- [BRIEF]:
What is needed here is an exact repetition of the records below, beginning at the line that has "1.first clone my" and stopping after the line that has "- location - string".

START RECORDS SUPPLIED

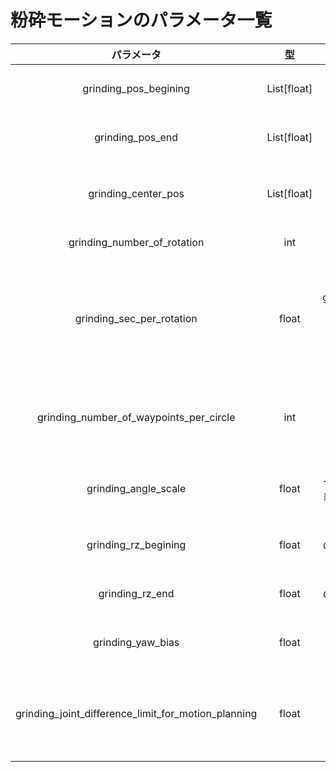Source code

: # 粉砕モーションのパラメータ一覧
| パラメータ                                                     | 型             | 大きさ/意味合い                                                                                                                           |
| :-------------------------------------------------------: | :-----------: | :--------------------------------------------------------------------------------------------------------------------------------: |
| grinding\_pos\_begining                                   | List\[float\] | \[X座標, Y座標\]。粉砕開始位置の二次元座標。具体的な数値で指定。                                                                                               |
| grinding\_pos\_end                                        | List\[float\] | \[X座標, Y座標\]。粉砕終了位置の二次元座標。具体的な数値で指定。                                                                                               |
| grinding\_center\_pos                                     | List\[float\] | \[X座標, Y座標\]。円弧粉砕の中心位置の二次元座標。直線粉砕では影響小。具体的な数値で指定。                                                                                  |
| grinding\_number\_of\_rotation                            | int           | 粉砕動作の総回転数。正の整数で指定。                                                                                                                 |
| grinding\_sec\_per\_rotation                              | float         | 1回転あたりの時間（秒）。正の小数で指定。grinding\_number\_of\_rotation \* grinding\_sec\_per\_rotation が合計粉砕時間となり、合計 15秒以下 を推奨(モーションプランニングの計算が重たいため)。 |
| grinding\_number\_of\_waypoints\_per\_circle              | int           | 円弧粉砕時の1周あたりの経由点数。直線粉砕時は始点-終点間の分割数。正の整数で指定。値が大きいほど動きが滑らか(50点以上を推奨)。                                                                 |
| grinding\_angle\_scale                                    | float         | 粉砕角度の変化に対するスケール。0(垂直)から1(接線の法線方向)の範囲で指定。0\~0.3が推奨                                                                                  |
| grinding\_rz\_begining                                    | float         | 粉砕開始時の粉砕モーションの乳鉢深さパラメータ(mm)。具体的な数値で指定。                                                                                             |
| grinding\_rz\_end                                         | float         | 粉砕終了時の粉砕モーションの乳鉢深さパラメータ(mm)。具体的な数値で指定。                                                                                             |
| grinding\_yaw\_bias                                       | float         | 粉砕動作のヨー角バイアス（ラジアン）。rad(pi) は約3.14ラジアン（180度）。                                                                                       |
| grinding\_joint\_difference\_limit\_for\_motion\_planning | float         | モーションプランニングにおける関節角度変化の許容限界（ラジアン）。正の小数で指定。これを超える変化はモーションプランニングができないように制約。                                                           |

END RECORDS SUPPLIED
START RECORDS SUPPLIED

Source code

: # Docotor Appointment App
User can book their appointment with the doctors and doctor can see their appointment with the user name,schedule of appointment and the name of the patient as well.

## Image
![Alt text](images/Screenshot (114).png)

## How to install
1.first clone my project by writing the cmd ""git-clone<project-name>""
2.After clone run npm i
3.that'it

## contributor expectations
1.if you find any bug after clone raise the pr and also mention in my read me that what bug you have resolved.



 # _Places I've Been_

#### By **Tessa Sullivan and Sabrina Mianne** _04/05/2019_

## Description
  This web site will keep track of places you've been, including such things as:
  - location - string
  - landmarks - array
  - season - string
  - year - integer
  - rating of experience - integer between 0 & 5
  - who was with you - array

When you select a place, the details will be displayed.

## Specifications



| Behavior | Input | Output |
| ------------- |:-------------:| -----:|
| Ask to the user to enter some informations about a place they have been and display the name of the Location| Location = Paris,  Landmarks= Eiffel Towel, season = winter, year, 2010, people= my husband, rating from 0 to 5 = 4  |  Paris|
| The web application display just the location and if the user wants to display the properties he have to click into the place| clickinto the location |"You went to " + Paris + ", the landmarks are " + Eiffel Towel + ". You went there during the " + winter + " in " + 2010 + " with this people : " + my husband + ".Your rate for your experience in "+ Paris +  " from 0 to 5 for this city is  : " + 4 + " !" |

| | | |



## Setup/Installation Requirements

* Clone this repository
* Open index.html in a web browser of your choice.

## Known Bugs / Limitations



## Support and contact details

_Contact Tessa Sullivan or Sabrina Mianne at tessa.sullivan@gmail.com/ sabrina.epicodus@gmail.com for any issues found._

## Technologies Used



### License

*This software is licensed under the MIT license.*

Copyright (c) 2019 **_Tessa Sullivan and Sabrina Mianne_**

END RECORDS SUPPLIED
START RECORDS SUPPLIED

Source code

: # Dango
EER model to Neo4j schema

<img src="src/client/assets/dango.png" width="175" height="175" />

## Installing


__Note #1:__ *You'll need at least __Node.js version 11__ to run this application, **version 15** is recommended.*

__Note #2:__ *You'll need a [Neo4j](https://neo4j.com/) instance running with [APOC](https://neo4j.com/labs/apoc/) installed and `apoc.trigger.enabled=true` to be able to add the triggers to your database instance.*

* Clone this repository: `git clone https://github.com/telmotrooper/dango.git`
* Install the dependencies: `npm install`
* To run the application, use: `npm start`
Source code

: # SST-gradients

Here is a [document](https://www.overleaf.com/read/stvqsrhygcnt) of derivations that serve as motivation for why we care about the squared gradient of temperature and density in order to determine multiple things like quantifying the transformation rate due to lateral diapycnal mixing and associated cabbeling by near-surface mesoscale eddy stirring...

END RECORDS SUPPLIED

- [THE ANSWER]:
1.first clone my project by writing the cmd ""git-clone<project-name>""
2.After clone run npm i
3.that'it

## contributor expectations
1.if you find any bug after clone raise the pr and also mention in my read me that what bug you have resolved.



 # _Places I've Been_

#### By **Tessa Sullivan and Sabrina Mianne** _04/05/2019_

## Description
  This web site will keep track of places you've been, including such things as:
  - location - string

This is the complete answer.